(Plain-text document sources)
- - - - -
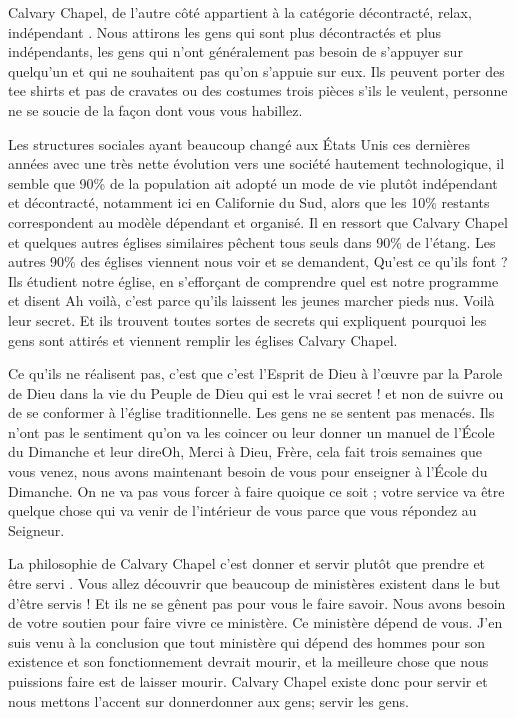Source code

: Calvary Chapel, de l’autre côté appartient à la catégorie \og décontracté, relax, indépendant \fg{}. Nous attirons les gens qui
sont plus décontractés et plus indépendants, les gens qui n’ont généralement pas besoin de s’appuyer sur quelqu’un
et qui ne souhaitent pas qu’on s’appuie sur eux. Ils peuvent porter des tee shirts et pas de cravates ou des costumes
trois pièces s’ils le veulent, personne ne se soucie de la façon dont vous vous habillez.

Les structures sociales ayant beaucoup changé aux États Unis ces dernières années avec une très nette évolution vers
une société hautement technologique, il semble que 90\% de la population ait adopté un mode de vie plutôt
indépendant et décontracté, notamment ici en Californie du Sud, alors que les 10\% restants correspondent au modèle
dépendant et organisé. Il en ressort que Calvary Chapel et quelques autres églises similaires pêchent tous seuls dans
90\% de l'étang. Les autres 90\% des églises viennent nous voir et se demandent, \og Qu’est ce qu’ils font ?\fg{} Ils étudient
notre église, en s’efforçant de comprendre quel est notre programme et disent \og Ah voilà, c’est parce qu’ils laissent les
jeunes marcher pieds nus. Voilà leur secret. \fg{} Et ils trouvent toutes sortes de \og secrets\fg{} qui expliquent pourquoi les
gens sont attirés et viennent remplir les églises Calvary Chapel.

Ce qu’ils ne réalisent pas, c’est que c’est l’Esprit de Dieu à l’œuvre par la Parole de Dieu dans la vie du Peuple de Dieu
qui est le vrai secret ! et non de suivre ou de se conformer à l’église traditionnelle. Les gens ne se sentent pas
menacés. Ils n’ont pas le sentiment qu’on va les coincer ou leur donner un manuel de l’École du Dimanche et leur
dire\frcolon\og Oh, Merci à Dieu, Frère, cela fait trois semaines que vous venez, nous avons maintenant besoin de vous pour
enseigner à l’École du Dimanche.\fg{} On ne va pas vous forcer à faire quoique ce soit ; votre service va être quelque
chose qui va venir de l'intérieur de vous parce que vous répondez au Seigneur.

La philosophie de Calvary Chapel c’est \og donner et servir \fg{} plutôt que \og prendre et être servi \fg{}. Vous allez découvrir
que beaucoup de ministères existent dans le but d’être servis ! Et ils ne se gênent pas pour vous le faire savoir. \og Nous
avons besoin de votre soutien pour faire vivre ce ministère. Ce ministère dépend de vous.\fg{} J’en suis venu à la
conclusion que tout ministère qui dépend des hommes pour son existence et son fonctionnement devrait mourir, et la
meilleure chose que nous puissions faire est de laisser mourir. Calvary Chapel existe donc pour servir et nous mettons
l’accent sur donner\frcolon donner aux gens; servir les gens.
- - - - -
Task item:
Skip every picture and return the lines above from the top through the one that contains "sont plus décontractés".

Exercise output:
Source code

: Calvary Chapel, de l’autre côté appartient à la catégorie \og décontracté, relax, indépendant \fg{}. Nous attirons les gens qui
sont plus décontractés et plus indépendants, les gens qui n’ont généralement pas besoin de s’appuyer sur quelqu’un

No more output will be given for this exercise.